We are using IMAP Email as our primary means of internal and external
communication, and due to the missing system administrator (and personal
preferences of the business owners), we failed to integrate an Exchange
server combined with Outlook into our business. Every single employee,
including all the managers and supervisors, are manually remembering their
tasks, deadlines, schedules and such, and everything is done manually.
We would like to have a solution such as a combination of Exchange and
Outlook in place, mainly for calendar and tasks (communication itself works
actually pretty well with IMAP/MDaemon). This of course should work with
Outlook itself (in and outside the office through Firewall) or using the
Exchange web mail client (again, in and outside).
But the main thing we are looking for is some software that helps us to put
the complete workflow of our company into a database, helps us to assign
tasks, see all the departments, available resources, bottlenecks, and
dependencies.
We hope that MS Project, combined with a couple of other MS applications
(Exchange, Outlook, Sharepoint, whatever) could be helpful. Provided that we
find out what kind of person we need to hire to get all this up and running,
get some knowledge how to keep it running, and get training how to use it.
We have been avoiding this step for too many years, not willing to pay a
huge amount of money to Microsoft for such expensive applications, not
willing to accept the overhead of getting such applications installed and
customized, not willing to accept the security holes and risks that
apparently come with Microsoft products. We have reached the point where we
need a stable platform to work with, we need some help and hope to get it
through these Microsoft solutions.
After reading that entire long story here and by knowing that the persons
who wrote this are doing all of their project management and enterprise
resource management the old fashioned way (manually), do you have any
directions you can give us?
What kind of person are we looking for? By looking at some jobs web site, I
believe we are looking for a “System Engineer” and a “System Administrator”
(both in one person).
What kind of certificates does this person need? I’ve heard of something
like MCP, MCSE, MCSD, etc. What we need is a person who knows technically
how to get our servers and systems up and running, knows how these
applications work and what they are used for. Before getting to work, this
person needs to analyze not only the current IT infrastructure with us, but
also analyze some of our business logic and office/administration procedures
to understand our needs and how to implement the new systems best. Getting
things up and running and provide user guides and training for everyone is
only the tip of the iceberg.
What Microsoft products are we looking at here to manage our company
resources (especially workflows, tasks, schedules, dependencies, documents)
through our valuable Windows 2003 servers? Is our guess with MS Project a
shot into the right direction? Is Exchange is needed under any
circumstances? What else is there and we didn’t already mention? Visio?
What is your best guess for such an implementation to setup the systems and
get things up and running, and to train people and make them using it? The
company management is open-minded, technically talented, and everyone has
10+ years computer experience. The core-management comes from the
programming field, and all other employees have long-term MS Office and
Windows experience.
We are a small company with about 30 computer users.

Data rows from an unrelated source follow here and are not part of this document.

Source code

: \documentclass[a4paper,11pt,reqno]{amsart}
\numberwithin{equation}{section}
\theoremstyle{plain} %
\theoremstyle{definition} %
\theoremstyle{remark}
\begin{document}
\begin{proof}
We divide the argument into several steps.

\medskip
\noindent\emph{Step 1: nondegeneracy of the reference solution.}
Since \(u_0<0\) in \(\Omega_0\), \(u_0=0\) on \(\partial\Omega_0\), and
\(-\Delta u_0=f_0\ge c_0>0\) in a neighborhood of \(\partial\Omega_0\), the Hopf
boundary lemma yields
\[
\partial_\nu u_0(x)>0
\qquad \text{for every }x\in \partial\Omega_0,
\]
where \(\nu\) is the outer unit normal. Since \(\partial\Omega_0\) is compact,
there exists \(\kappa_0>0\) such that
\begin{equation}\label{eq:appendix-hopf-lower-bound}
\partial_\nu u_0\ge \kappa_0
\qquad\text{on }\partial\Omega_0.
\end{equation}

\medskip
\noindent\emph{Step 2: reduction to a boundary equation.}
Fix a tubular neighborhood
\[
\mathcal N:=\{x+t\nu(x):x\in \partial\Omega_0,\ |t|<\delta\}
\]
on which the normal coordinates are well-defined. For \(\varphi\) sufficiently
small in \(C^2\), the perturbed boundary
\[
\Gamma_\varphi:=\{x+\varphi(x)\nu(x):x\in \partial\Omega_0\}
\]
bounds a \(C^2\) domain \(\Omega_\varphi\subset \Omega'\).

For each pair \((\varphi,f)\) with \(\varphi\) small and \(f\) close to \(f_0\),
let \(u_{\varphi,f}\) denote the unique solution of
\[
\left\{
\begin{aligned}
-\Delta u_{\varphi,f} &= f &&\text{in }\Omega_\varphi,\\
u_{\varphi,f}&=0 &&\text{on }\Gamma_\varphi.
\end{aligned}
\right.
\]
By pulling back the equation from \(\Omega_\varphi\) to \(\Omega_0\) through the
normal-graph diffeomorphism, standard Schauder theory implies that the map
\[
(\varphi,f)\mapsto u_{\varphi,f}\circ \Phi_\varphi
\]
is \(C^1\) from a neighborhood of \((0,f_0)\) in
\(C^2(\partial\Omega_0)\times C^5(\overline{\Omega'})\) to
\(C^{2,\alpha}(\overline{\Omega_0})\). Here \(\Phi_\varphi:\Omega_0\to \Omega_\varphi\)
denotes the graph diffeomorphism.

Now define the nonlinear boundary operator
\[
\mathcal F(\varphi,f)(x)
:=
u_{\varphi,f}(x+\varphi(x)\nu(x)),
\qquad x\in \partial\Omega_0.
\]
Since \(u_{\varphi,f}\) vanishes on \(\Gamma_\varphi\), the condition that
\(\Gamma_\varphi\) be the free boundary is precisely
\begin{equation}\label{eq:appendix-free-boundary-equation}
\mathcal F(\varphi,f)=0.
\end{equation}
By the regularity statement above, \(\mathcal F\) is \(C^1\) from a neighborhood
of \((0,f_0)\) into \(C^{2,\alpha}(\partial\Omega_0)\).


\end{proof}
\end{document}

Some of us (management,
customer support and administration) are heavy computer users, while a few
are only touching the computer to scan a barcode and wait until a certain
label is printed.
I have already created a sheet that shows who in our company is using the
computer for what purpose, and what kind of equipment we own. This gives me
a good picture what’s going on in our company.
We are a company doing online business, which means that every single
computer is connected to the Internet and nearly all of us have to access a
web application. We have our main office, a handful of remote workers, and
two small branches with not more than 5 computers each.
Apart from the web application (which runs through Internet explorer and is
hosted outside the office), most of our users need their computers for IMAP
Email, printing, MS Word, and MS Excel. Some of us have PGP, Acrobat
Professional, diverse file transfer and CD/DVD burning software, Image
Processing, HTML and a couple of specialized Windows packages (Accounting or
Programming).
In our main office, we currently have Windows based servers used as Active
Directory, Mail Server, File Server and Print Server. There is a total of
25 Windows workstations at the main office currently.
The two branch offices are completely separate and one has their own Active
Directory and network, while the other one has 6 peer-to-peer Windows 2000
PCs.
Our complete computer and network infrastructure has been built during the
years by ourselves, without real specialists. We are just a couple of heavy
computer and Internet users facing the need to add more, clean up, upgrade
licenses, increase network capacity, rent a bigger office, buy more PC’s,
replace old PC’s, and so on -- and all this frequently.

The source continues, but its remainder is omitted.